Thursday, December 6, 2012

A Fly In the Ointment

On Monday, hell seemed to freeze over, at least momentarily, as a nephew of King Richard II (a.k.a. former Chicago Mayor Richard M. Daley) was indicted for involuntary manslaughter in the 2004 death of David Koschman.  After eight years, David's mother will finally have some measure of justice and Richard J. Vanecko will learn that the Daley name is not a get out of jail free card.

Current Mayor Emanuel I (a.k.a. 'Il Duce') had little to say on the verdict, but that's because he was barraged this week with a long string of lawsuits against the city that he inherited from the Daley era.  Among them is the recently settled case against former Chicago police officer Anthony Abbate who nearly beat to death a bartender in a drunken fit of rage. 

The city lost that case and will need to turn over $850,000 in damages to the assaulted bartender, Karolina Obrycka.  But they are desperately trying at 'Il Duce's' behest to erase the trial verdict and settle the lawsuit after the fact.  If they don't succeed, the "code of silence" portion of Obrycka's winning defense would open the door to future lawsuits against the city, particularly its checkered (pun intended) police department. 

Emanuel was visibly annoyed at a press conference on Tuesday when asked by reporters about his attempts to erase the verdict.  Ironically the Mayor seems to want silence on a case where defense attorney's successfully proved how "a code of silence" can lead to tragic results. 

All of this, however, is smoke and mirrors.  Blocking from our vision the real problem.  That problem is the hidebound, complacent, and highly bureaucratic legal system that supposedly protects Chicagoans from those that would harm them and (in the case of Abbate) from the supposed protectors themselves. 

Anyone who still believes in the Cook County Judicial system needs to read Courtroom 302.  Steve Bogira's in depth look at the cases that pass through courtroom 302 in the criminal courts building at 26th and California is highly revealing of a system where justice is often traded for expediency. 

Yet another place to look is at the record of the current Cook County State's Attorney--Anita Alvarez.  Taking her cue from the tragi-comic villains of classic fiction such as Judge Angelo in Shakespeare's play Measure for Measure and the policeman Javert in Victor Hugo's Les Miserable, she takes the concept of an over-zealous prosecutor to new heights.  Zeroing in on smallest foible she is content at the same time to ignore the fiasco behind her. 
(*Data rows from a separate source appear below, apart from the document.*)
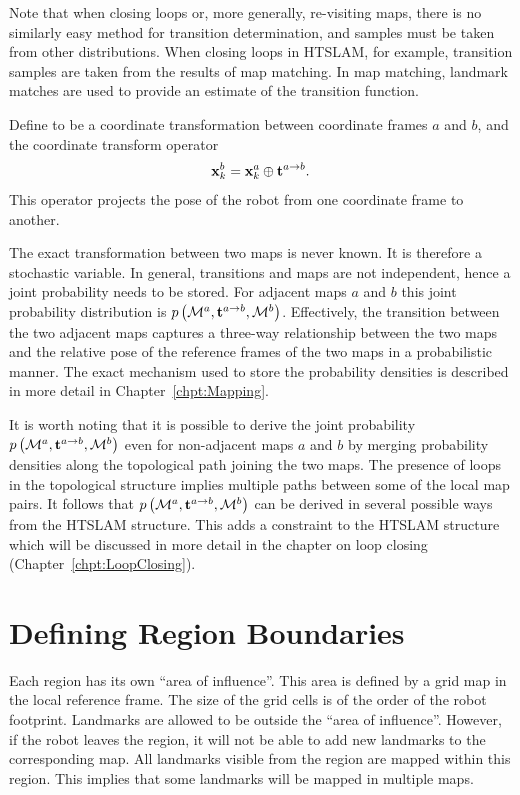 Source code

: Note that when closing loops or, more generally, re-visiting maps,
there is no similarly easy method for transition determination, and samples
must be taken from other distributions. When closing
loops in HTSLAM, for example, transition samples are taken from the results of map
matching. In map matching, landmark matches are used to provide an estimate of
the transition function.

Define  to be a coordinate transformation between
coordinate frames $a$ and $b$, and the coordinate transform operator
\transit\ 
$$
\x{k}{}{b} = \x{k}{}{a} \transit \tr{}{a}{b}.
$$
This operator projects the pose of the robot from one coordinate frame to
another.

The exact transformation between two maps is never known. It is
therefore a stochastic variable. In general, transitions and maps are
not independent, hence a joint probability needs to be stored. For
adjacent maps $a$ and $b$ this joint probability distribution is
$\prob{\map{}{}{a},\tr{}{a}{b}, \map{}{}{b}}$. Effectively,
the transition between the two adjacent maps captures a three-way
relationship between the two maps and the relative pose of the
reference frames of the two maps in a probabilistic manner. The exact
mechanism used to store the probability densities is described in more
detail in Chapter~\ref{chpt:Mapping}.

It is worth noting that it is possible to derive the joint probability
$\prob{\map{}{}{a},\tr{}{a}{b},\map{}{}{b}}$ even for non-adjacent
maps $a$ and $b$ by merging probability densities along the
topological path joining the two maps.  The presence of loops in the
topological structure implies multiple paths between some of the local
map pairs. It follows that
$\prob{\map{}{}{a},\tr{}{a}{b},\map{}{}{b}}$ can be derived in several
possible ways from the HTSLAM structure. This adds a constraint to the
HTSLAM structure which will be discussed in more detail in the chapter
on loop closing (Chapter~\ref{chpt:LoopClosing}).




\section{Defining Region Boundaries}
\label{sec:region}

Each region has its own ``area of influence''. This area is defined by
a grid map in the local reference frame. The size of the grid cells is
of the order of the robot footprint. Landmarks are allowed to be
outside the ``area of influence''. However, if the robot leaves the
region, it will not be able to add new landmarks to the corresponding
map. All landmarks visible from the region are mapped within
this region. This implies that some landmarks will be mapped in
multiple maps.

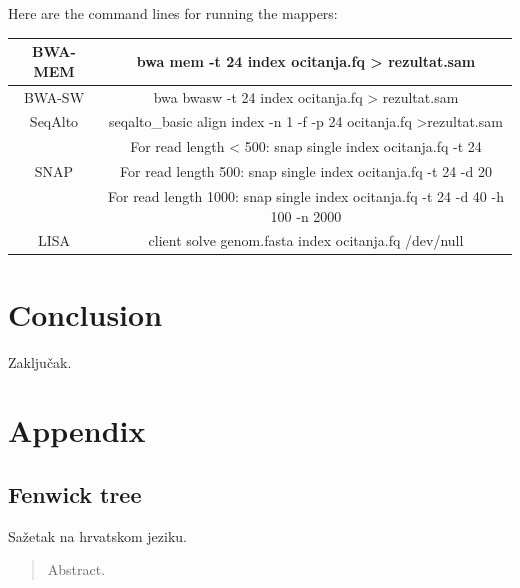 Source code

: \documentclass[times, utf8, diplomski]{fer}
\begin{document}
Here are the command lines for running the mappers:
\begin{table}[H]
\centering
\begin{tabular}{|c|c|}
\hline
BWA-MEM & bwa mem -t 24 index ocitanja.fq > rezultat.sam\\
\hline
BWA-SW & bwa bwasw -t 24 index ocitanja.fq > rezultat.sam\\
\hline
SeqAlto & seqalto\_basic align index -n 1 -f -p 24 ocitanja.fq >rezultat.sam\\
\hline
 & For read length < 500: snap single index ocitanja.fq -t 24\\
SNAP & For read length 500: snap single index ocitanja.fq -t 24 -d 20\\
& For read length 1000: snap single index ocitanja.fq -t 24 -d 40 -h 100 -n 2000\\
\hline
LISA & client solve genom.fasta index ocitanja.fq /dev/null\\
\hline
\end{tabular}
\label{komande}
\end{table}


\chapter{Conclusion}
Zaključak.

\chapter{Appendix}
\section{Fenwick tree}




\begin{sazetak}
Sažetak na hrvatskom jeziku.

\end{sazetak}

\begin{abstract}
Abstract.

\end{abstract}
\end{document}
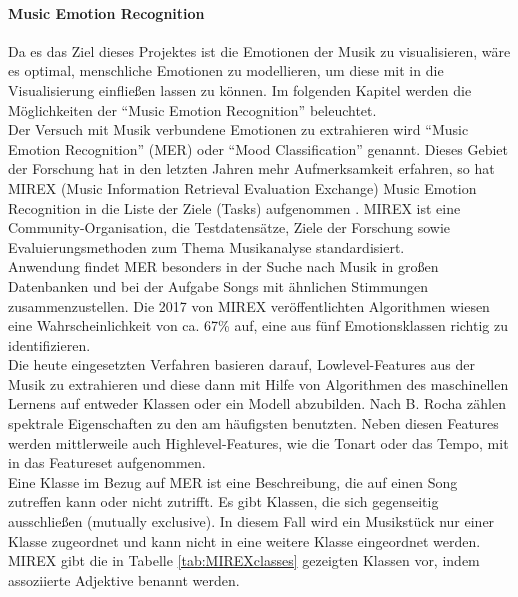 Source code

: \documentclass[11pt,a4paper]{article}
\begin{document}
\paragraph{Music Emotion Recognition}
Da es das Ziel dieses Projektes ist die Emotionen der Musik zu visualisieren, wäre es optimal, menschliche Emotionen zu modellieren, um diese mit in die Visualisierung einfließen lassen zu können. Im folgenden Kapitel werden die Möglichkeiten der ``Music Emotion Recognition'' beleuchtet.\\
Der Versuch mit Musik verbundene Emotionen zu extrahieren wird ``Music Emotion Recognition'' (MER) oder ``Mood Classification'' genannt. Dieses Gebiet der Forschung hat in den letzten Jahren mehr Aufmerksamkeit erfahren, so hat MIREX (Music Information Retrieval Evaluation Exchange) Music Emotion Recognition in die Liste der Ziele (Tasks) aufgenommen \cite{dadf933477b66ec1591840023fc37ac83b3e10d5aa4fd440639abca907d805ba}. MIREX ist eine Community-Organisation, die Testdatensätze, Ziele der Forschung sowie Evaluierungsmethoden zum Thema Musikanalyse standardisiert.\\
Anwendung findet MER besonders in der Suche nach Musik in großen Datenbanken und bei der Aufgabe Songs mit ähnlichen Stimmungen zusammenzustellen. Die 2017 von MIREX veröffentlichten Algorithmen wiesen eine Wahrscheinlichkeit von ca. 67\% auf, eine aus fünf Emotionsklassen richtig zu identifizieren\cite{mirex_results_2017}.\\
Die heute eingesetzten Verfahren basieren darauf, Lowlevel-Features aus der Musik zu extrahieren und diese dann mit Hilfe von Algorithmen des maschinellen Lernens auf entweder Klassen oder ein Modell abzubilden. Nach B. Rocha \cite[S. 2]{43334da08db3748e0a566e71fbb76d92cf6f15f35575908aa975b0b2baddab5b} zählen spektrale Eigenschaften zu den am häufigsten benutzten. Neben diesen Features werden mittlerweile auch Highlevel-Features, wie die Tonart oder das Tempo, mit in das Featureset aufgenommen.\\
Eine Klasse im Bezug auf MER ist eine Beschreibung, die auf einen Song zutreffen kann oder nicht zutrifft. Es gibt Klassen, die sich gegenseitig ausschließen (mutually exclusive). In diesem Fall wird ein Musikstück nur einer Klasse zugeordnet und kann nicht in eine weitere Klasse eingeordnet werden.\\
MIREX gibt die in Tabelle \ref{tab:MIREXclasses} gezeigten Klassen vor, indem assoziierte Adjektive benannt werden.
\end{document}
It's good to know that Alvarez will make sure to punish students from the Medill Innocence Project while murders on the south and west sides of Chicago are on record to outpace military casualties in Afghanistan. 

I'd like to say that there's a light at the end of the tunnel for Chicago Justice.  Perhaps the Vanecko verdict is just that.  Our real hope, however, lies not in the courtroom but at the ballot box.  Chicago voters need to pay more attention about who they vote into office.  It doesn't take much for a nobody to become the next Jean Valjean.  Just a finger pointed in your direction and a prosecutor who smells blood in the water.